The Purpose Behind Life Insurance

Insurance in general is meant to help cover risks that are too large to manage on your own. The type of insurance most of us are familiar with would be home insurance and vehicle insurance.

Houses and vehicles are two of the largest assets we own. If our house were to be damaged by a fire, or our vehicle be damaged in an accident, this would typically be a major financial set back for most families. To reduce this risk we purchase insurance.

Many people may not realize, but our ability to earn an income is one of our biggest assets. It’s usually worth more than a house, a car, or anything else we might own. Losing the ability to earn an income is a big risk for most families.

When it comes to life insurance, this risk is largest when you have people who rely on your income. If you were to pass away unexpectedly this would cause a major financial set back for your dependents.

Typically when we think of dependents we think of small children or a spouse or partner. But dependents could also be aging parents, dependent siblings, extended family, or even friends etc.

Life insurance is meant to protect your dependents from the loss of your income for a period of time. This period depends on your personal circumstances. Children may no longer be dependent once they’re adults and living on their own. Spouses/partners may no longer be dependent once they’re reached retirement age. Plus your earning potential will decrease over time, especially as you get closer to your target retirement age. These factors, as well as other factors, can influence how much life insurance you need and how long you need it for.

When deciding on how much life insurance to purchase and for how long, it’s important to determine what risks you’re trying to minimize because these can change and get smaller over time.

 

 

Types Of Life Insurance

Once you’ve determined how long you need life insurance coverage and roughly how much you need, the next step is to decide what type of life insurance fits best. There are different factors to consider…

 

Type 1: Term life insurance

Term life insurance is probably the most common type of insurance for the average family. Term life insurance pays a “death benefit” if the insured individual dies while covered. Term life insurance is purchased for a specific length of time, aka “the term”, and this is usually 5, 10, 15, or 20 years. If you pass away unexpectedly during the term then your beneficiary will receive the death benefit. The death benefit is purchase in dollar amounts like $100,000 or $250,000 or $500,000 and are paid for by a monthly insurance premium.

The benefit of term life insurance is that it’s usually the least expensive to purchase. Because it only covers a specific period of time it can be very inexpensive when purchased at a young age. A family in their 30’s who have small children can purchase a 20-year term life insurance policy that is very inexpensive, this is because the coverage ends before the risk of dying unexpectedly starts to increase. So by providing coverage from age 30 to age 50 the insurance company isn’t take a big risk, the chance of a payout is small, and the monthly insurance premiums are also small.

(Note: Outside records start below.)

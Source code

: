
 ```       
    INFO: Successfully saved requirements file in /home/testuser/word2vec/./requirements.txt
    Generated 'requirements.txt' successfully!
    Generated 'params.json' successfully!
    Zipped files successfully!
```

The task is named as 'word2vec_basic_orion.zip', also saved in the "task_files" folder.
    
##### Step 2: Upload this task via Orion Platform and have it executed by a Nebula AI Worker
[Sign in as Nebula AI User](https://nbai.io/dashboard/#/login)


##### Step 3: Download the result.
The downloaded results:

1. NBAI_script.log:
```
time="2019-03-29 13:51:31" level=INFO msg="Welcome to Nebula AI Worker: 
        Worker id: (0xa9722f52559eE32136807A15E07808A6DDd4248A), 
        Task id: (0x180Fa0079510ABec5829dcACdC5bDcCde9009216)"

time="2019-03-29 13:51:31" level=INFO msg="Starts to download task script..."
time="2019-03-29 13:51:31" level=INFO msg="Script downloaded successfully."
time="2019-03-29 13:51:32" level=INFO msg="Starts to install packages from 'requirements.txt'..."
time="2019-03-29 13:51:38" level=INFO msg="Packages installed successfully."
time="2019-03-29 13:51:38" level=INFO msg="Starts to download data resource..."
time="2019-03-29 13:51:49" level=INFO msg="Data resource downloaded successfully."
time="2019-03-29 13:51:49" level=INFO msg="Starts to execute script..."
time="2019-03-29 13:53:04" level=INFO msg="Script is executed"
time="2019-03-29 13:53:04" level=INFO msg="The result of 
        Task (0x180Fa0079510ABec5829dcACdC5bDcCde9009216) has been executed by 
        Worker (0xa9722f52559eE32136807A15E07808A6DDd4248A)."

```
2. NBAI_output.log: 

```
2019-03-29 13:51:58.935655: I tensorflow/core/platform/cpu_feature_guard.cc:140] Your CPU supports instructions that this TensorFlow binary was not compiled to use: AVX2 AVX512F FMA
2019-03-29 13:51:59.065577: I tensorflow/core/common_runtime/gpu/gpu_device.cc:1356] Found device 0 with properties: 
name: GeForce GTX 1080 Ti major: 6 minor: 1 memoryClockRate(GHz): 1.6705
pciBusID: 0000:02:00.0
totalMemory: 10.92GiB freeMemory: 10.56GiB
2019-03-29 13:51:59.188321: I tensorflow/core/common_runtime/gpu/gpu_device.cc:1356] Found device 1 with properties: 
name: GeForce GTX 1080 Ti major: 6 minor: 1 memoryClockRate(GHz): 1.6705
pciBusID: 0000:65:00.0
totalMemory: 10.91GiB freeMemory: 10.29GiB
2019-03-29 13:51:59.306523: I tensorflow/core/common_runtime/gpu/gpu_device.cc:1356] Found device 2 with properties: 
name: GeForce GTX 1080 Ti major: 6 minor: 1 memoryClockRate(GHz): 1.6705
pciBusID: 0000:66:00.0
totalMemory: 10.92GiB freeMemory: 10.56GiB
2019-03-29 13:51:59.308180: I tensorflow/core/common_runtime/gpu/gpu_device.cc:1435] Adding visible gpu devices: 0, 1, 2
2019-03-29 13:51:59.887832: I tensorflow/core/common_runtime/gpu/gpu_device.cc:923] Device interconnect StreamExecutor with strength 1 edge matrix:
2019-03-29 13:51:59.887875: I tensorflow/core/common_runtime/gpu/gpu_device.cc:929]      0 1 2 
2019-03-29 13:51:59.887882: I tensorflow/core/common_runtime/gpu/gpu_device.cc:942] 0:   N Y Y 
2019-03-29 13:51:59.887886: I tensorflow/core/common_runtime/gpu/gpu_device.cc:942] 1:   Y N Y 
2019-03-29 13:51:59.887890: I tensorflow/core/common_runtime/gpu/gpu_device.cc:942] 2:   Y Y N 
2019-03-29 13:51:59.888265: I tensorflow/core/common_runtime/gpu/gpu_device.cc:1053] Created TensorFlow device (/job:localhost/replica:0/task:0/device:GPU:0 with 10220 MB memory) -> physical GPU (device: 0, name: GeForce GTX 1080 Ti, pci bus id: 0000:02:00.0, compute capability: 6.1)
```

Term life insurance is great for situations where the risk of dying unexpectedly goes away in the future or gets smaller over time.

There are also various options for term life insurance. There are guaranteed renewal options, inflation options, joint options for couples (joint first to die, joint last to die) etc. etc.

 

 

Type 2: Permanent life insurance

Permanent life insurance is just that, it’s permanent. This type of life insurance is meant to last for your whole life. It’s meant to cover a different kind of risk than term life insurance, it’s mean to cover a risk that doesn’t go away or doesn’t decrease in the future.

This type of life insurance can be very beneficial in certain circumstances. For example…

It can be beneficial for families with a disabled child who may need assistance well into the future.

This type of life insurance can also be beneficial for individuals who own a business and wish to pass on these business assets to their children. The tax impact of this transition can be huge and permanent life insurance can help decrease this risk if the business owner passes away unexpectedly.

This type of life insurance can also be beneficial when planning for family properties like a cottage, vacation property, or family farm. The tax implications of an unexpected death could mean losing the property if there isn’t enough liquid assets to pay the income tax at death. This is where a permanent life insurance policy can help reduce risk by paying the income tax bill if there is an early or unexpected death.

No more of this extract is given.